A través de las ventanas, vi que el cielo comenzaba a clarear desde el este. Agotado física y psicológicamente, volví a sentir ese fuerte dolor en las sienes que sólo había desaparecido porque había tratado de pensar en mi trabajo. Pero estaba ahí, como un cazador furtivo esperando que me relajara para volver a atraparme.

¿De eso se trataba mi vida? ¿Matar ratones para fracasar? ¿Morirme por un tumor en el cerebro? ¿Vivir sin más relaciones humanas que las que podía generar en mi trabajo? Respiré profundamente.

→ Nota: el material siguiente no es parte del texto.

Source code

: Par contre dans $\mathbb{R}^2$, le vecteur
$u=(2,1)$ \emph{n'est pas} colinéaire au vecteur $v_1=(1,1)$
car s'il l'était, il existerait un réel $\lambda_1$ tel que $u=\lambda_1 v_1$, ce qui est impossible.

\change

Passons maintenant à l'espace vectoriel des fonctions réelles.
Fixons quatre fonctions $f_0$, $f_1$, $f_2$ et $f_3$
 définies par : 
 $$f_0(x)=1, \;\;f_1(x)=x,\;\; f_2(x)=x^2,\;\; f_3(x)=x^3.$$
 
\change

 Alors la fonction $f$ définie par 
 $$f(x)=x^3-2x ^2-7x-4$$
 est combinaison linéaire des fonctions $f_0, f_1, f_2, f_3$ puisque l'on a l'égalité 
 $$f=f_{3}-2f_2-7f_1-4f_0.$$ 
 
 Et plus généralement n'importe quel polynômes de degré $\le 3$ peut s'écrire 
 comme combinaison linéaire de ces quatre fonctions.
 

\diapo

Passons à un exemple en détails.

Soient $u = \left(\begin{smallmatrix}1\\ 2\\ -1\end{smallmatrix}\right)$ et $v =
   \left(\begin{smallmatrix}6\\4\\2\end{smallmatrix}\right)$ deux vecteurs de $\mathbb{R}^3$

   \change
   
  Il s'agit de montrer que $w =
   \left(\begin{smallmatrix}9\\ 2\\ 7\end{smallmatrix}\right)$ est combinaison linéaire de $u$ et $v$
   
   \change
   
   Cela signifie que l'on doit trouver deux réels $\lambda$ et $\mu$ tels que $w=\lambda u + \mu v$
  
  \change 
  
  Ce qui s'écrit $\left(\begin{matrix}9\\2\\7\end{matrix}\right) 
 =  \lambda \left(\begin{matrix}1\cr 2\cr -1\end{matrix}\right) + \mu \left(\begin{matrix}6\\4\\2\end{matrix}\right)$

Recordé que al día siguiente tendría que tomar un avión para convencer a un multimillonario de que gastara unas migajas de su fortuna en mi carrera, en unas investigaciones que no terminaban de convencerme ni a mí.

Solo en el bioterio, sentí una soledad que excedía lo físico, era una soledad simbólica que de pronto volvía a traerme las visiones de mi país prendido en llamas, del hombre que me había reemplazado en la cama de Céline, la falta de amigos, de una compañera o una madre que me abrazara y me dijera dulcemente al oído que todo iba a salir bien, que no debía preocuparme.

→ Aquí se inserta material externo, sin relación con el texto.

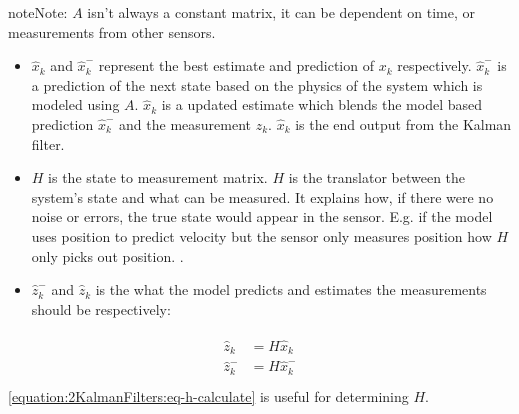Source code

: \documentclass[letterpaper,10pt,english]{jupyterBook}
\begin{document}
\begin{sphinxadmonition}{note}{Note:}
\sphinxAtStartPar
\(A\) isn’t always a constant matrix, it can be dependent on time, or measurements from other sensors.
\end{sphinxadmonition}
\begin{itemize}
\item {} 
\sphinxAtStartPar
\(\hat{x}_k\) and \(\hat{x}^-_k\) represent the best estimate and prediction of \(x_k\) respectively. \(\hat{x}^-_k\) is a prediction of the next state based on the physics of the system which is modeled using \(A\). \(\hat{x}_k\) is a updated estimate which blends the model based prediction \(\hat{x}^-_k\) and the measurement \(z_k\). \(\hat{x}_k\) is the end output from the Kalman filter.

\item {} 
\sphinxAtStartPar
\(H\) is the state to measurement matrix. \(H\) is the translator between the system’s state and what can be measured. It explains how, if there were no noise or errors, the true state would appear in the sensor. E.g. if the model uses position to predict velocity but the sensor only measures position how \(H\) only picks out position. .

\item {} 
\sphinxAtStartPar
\(\hat{z}^-_k\) and \(\hat{z}_k\) is the what the model predicts and estimates the measurements should be respectively:

\end{itemize}
\begin{align}\label{equation:2KalmanFilters:eq-h-calculate}\!\begin{aligned}
\hat{z}_k &= H\hat{x}_k\\
\hat{z}^-_k &= H\hat{x}^-_k\\
\end{aligned}\end{align}
\sphinxAtStartPar
\eqref{equation:2KalmanFilters:eq-h-calculate} is useful for determining \(H\).
\end{document}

Unos ruidos me trajeron a la realidad.

—¿Todo en orden, doctor? —me preguntó uno de los encargados de seguridad.

—Sí —dije, secándome las lágrimas, buscando ocultar mis sentimientos—: sólo es una reacción alérgica.

Al fracaso, pensé. A la soledad, me repetí.

Detrás del de seguridad vi que Ben entraba apurado. Había olvidado un juego de llaves junto al mechero. Al ver que me tomaba las sienes, preguntó:

—¿Estás bien? ¿Te duele algo?

—La cabeza. Tomé ibuprofeno, paracetamol, acetominophen… no me hace nada. Tengo que ir a ver a un médico. Cada vez es peor.

Sonrió, como si alguien hubiera contado un chiste que sólo él había oído.

—No vayas. No pierdas tiempo —dijo, abriendo su maletín y retirando un recetario. Mientras garabateaba en una hoja, dijo—: Las migrañas son el fracaso de la neurociencia. Nadie sabe de dónde vienen. Y vos tenés que estar bien para poder seguir trabajando. Ergotamina. Es un vasoconstrictor. Con eso basta.

Sonreí y no le dije nada. Me acompañó a la farmacia más cercana, junto al Hospital de Niños, y compré lo que Ben me había recetado. Tomé una píldora delante de él y vi su cara de satisfacción. Le agradecí. Al llegar a casa me bañé y me acosté. El dolor había desaparecido.